Rokewood
Rokewood, a rural township, is 40 km south of Ballarat and on a minor road from the Geelong area to Skipton.
Rokewood began as a crossing place on the Kuruc A Ruc Creek, and it was gazetted as a township in June 1853. It is thought that the town’s name was inspired by English miners after the Rokewood family in Suffolk, but the account is put in doubt by the fact that gold was not discovered in Rokewood until Spring, 1853.
The Frenchman’s and the Break O’Day gold leads ran northwards from Rokewood to Corindhap, about 4 km away. Mining, however, was concentrated at Rokewood, particularly for a distance of about 2 km north of an open cut.
Rokewood was the main town of a gold-mining area which includes Dereel and Rokewood Junction, and it became the administrative centre for those areas. A hotel was opened in 1854 and a Catholic school was opened in about 1857. The Rokewood rush occurred in 1858, when a Free Presbyterian school was also opened. The open country was also suitable for farming. Subsequently town amenities included a Presbyterian church (1866), a mechanics’ institute (1868) and a public reserve (1872), and by the early 1870s there were 54 dwellings and three hotels recorded in Rokewood.

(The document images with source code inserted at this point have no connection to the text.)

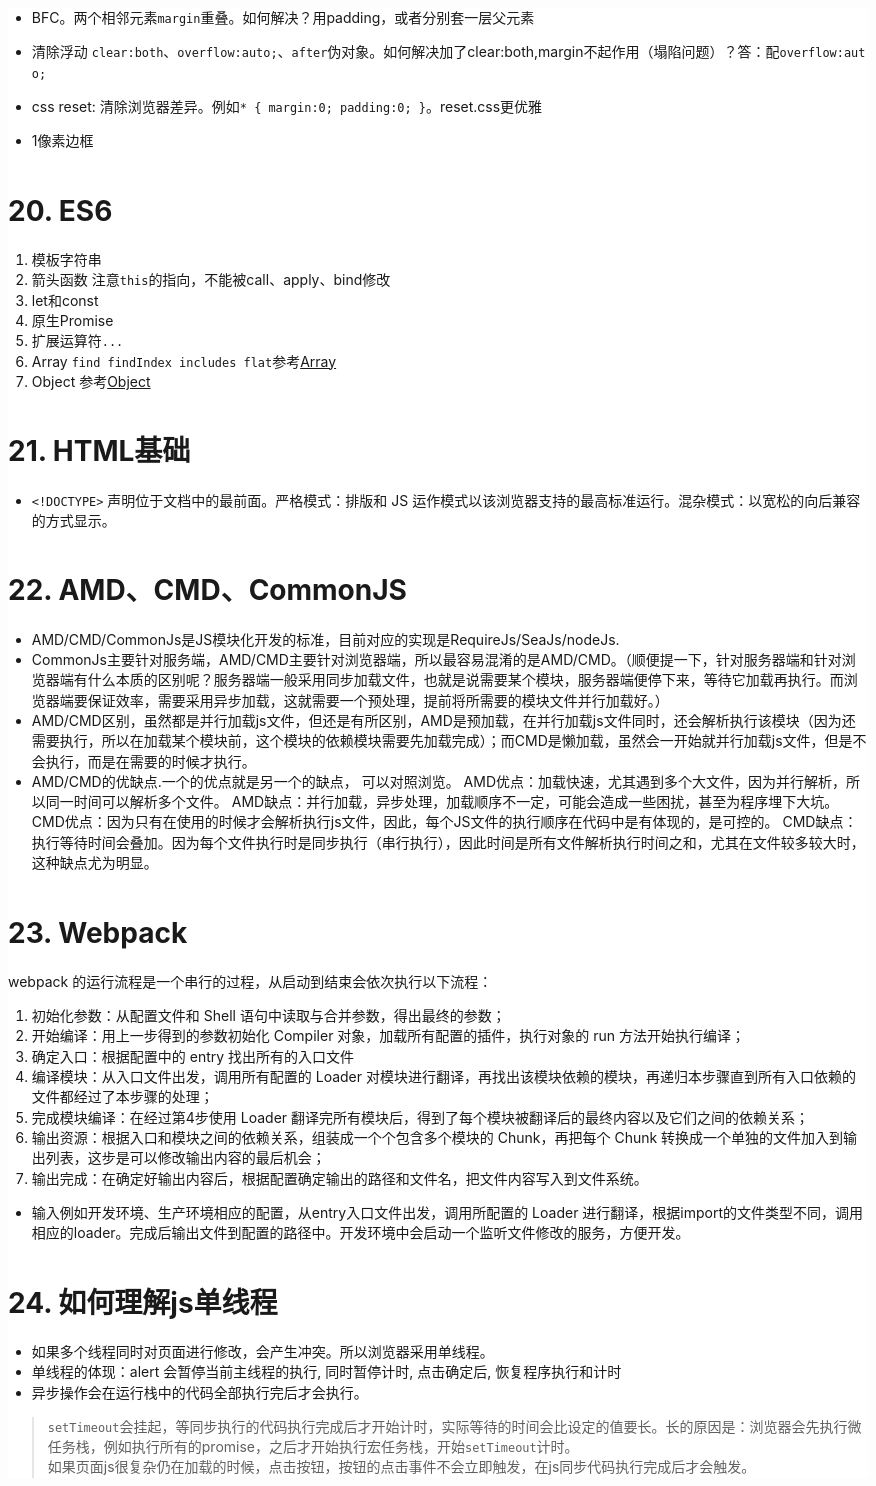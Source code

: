 * BFC。两个相邻元素`margin`重叠。如何解决？用padding，或者分别套一层父元素

* 清除浮动 `clear:both`、`overflow:auto;`、`after`伪对象。如何解决加了clear:both,margin不起作用（塌陷问题）？答：配`overflow:auto;`

* css reset: 清除浏览器差异。例如`* { margin:0; padding:0; }`。reset.css更优雅

* 1像素边框

# 20. ES6
1. 模板字符串
2. 箭头函数 注意`this`的指向，不能被call、apply、bind修改
3. let和const
4. 原生Promise
5. 扩展运算符`...`
6. Array `find findIndex includes flat`参考[Array](#Array)
7. Object 参考[Object](#Object)

# 21. HTML基础
* `<!DOCTYPE>` 声明位于文档中的最前面。严格模式：排版和 JS 运作模式以该浏览器支持的最高标准运行。混杂模式：以宽松的向后兼容的方式显示。

# 22. AMD、CMD、CommonJS
* AMD/CMD/CommonJs是JS模块化开发的标准，目前对应的实现是RequireJs/SeaJs/nodeJs.
* CommonJs主要针对服务端，AMD/CMD主要针对浏览器端，所以最容易混淆的是AMD/CMD。（顺便提一下，针对服务器端和针对浏览器端有什么本质的区别呢？服务器端一般采用同步加载文件，也就是说需要某个模块，服务器端便停下来，等待它加载再执行。而浏览器端要保证效率，需要采用异步加载，这就需要一个预处理，提前将所需要的模块文件并行加载好。）
* AMD/CMD区别，虽然都是并行加载js文件，但还是有所区别，AMD是预加载，在并行加载js文件同时，还会解析执行该模块（因为还需要执行，所以在加载某个模块前，这个模块的依赖模块需要先加载完成）；而CMD是懒加载，虽然会一开始就并行加载js文件，但是不会执行，而是在需要的时候才执行。
* AMD/CMD的优缺点.一个的优点就是另一个的缺点， 可以对照浏览。 
AMD优点：加载快速，尤其遇到多个大文件，因为并行解析，所以同一时间可以解析多个文件。 
AMD缺点：并行加载，异步处理，加载顺序不一定，可能会造成一些困扰，甚至为程序埋下大坑。 
CMD优点：因为只有在使用的时候才会解析执行js文件，因此，每个JS文件的执行顺序在代码中是有体现的，是可控的。 
CMD缺点：执行等待时间会叠加。因为每个文件执行时是同步执行（串行执行），因此时间是所有文件解析执行时间之和，尤其在文件较多较大时，这种缺点尤为明显。

# 23. Webpack
webpack 的运行流程是一个串行的过程，从启动到结束会依次执行以下流程：

1. 初始化参数：从配置文件和 Shell 语句中读取与合并参数，得出最终的参数；
2. 开始编译：用上一步得到的参数初始化 Compiler 对象，加载所有配置的插件，执行对象的 run 方法开始执行编译；
3. 确定入口：根据配置中的 entry 找出所有的入口文件
4. 编译模块：从入口文件出发，调用所有配置的 Loader 对模块进行翻译，再找出该模块依赖的模块，再递归本步骤直到所有入口依赖的文件都经过了本步骤的处理；
5. 完成模块编译：在经过第4步使用 Loader 翻译完所有模块后，得到了每个模块被翻译后的最终内容以及它们之间的依赖关系；
6. 输出资源：根据入口和模块之间的依赖关系，组装成一个个包含多个模块的 Chunk，再把每个 Chunk 转换成一个单独的文件加入到输出列表，这步是可以修改输出内容的最后机会；
7. 输出完成：在确定好输出内容后，根据配置确定输出的路径和文件名，把文件内容写入到文件系统。

* 输入例如开发环境、生产环境相应的配置，从entry入口文件出发，调用所配置的 Loader 进行翻译，根据import的文件类型不同，调用相应的loader。完成后输出文件到配置的路径中。开发环境中会启动一个监听文件修改的服务，方便开发。

# 24. 如何理解js单线程
* 如果多个线程同时对页面进行修改，会产生冲突。所以浏览器采用单线程。
* 单线程的体现：alert 会暂停当前主线程的执行, 同时暂停计时, 点击确定后, 恢复程序执行和计时
* 异步操作会在运行栈中的代码全部执行完后才会执行。
>`setTimeout`会挂起，等同步执行的代码执行完成后才开始计时，实际等待的时间会比设定的值要长。长的原因是：浏览器会先执行微任务栈，例如执行所有的promise，之后才开始执行宏任务栈，开始`setTimeout`计时。   
如果页面js很复杂仍在加载的时候，点击按钮，按钮的点击事件不会立即触发，在js同步代码执行完成后才会触发。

In 1864 the Leigh shire was proclaimed and Rokewood became one of the shire’s two administrative centres. The offices were in Rokewood and the hall in Warrambine Creek, conveniently midway between Rokewood and Shelford.
Rokewood maintained a mixture of mining and farming until the 1900s, when it was described in the 1903 Australian handbook:
A railway connection was made in 1911 when lines were joined from Cressy to Scarsdale, passing through Rokewood. The line continued until 1953. By then Rokewood was mainly agricultural and pastoral, with several of the mines having been damaged by water.
Rokewood has a general store/post office, a golf course, a recreation reserve, a swimming pool, a primary school (46 pupils, 2014), a hotel, a public hall, Uniting and Catholic churches and a customer services centre for the Golden Plains shire (the successor to Leigh shire).
The Rokewood-Corindhap community plan 2014-16 included provision for the continuation of a streetscape project, installation of heritage signage, inauguration of a Harvest Festival and the creation of a fitness circuit in Rokewood, among other initiatives.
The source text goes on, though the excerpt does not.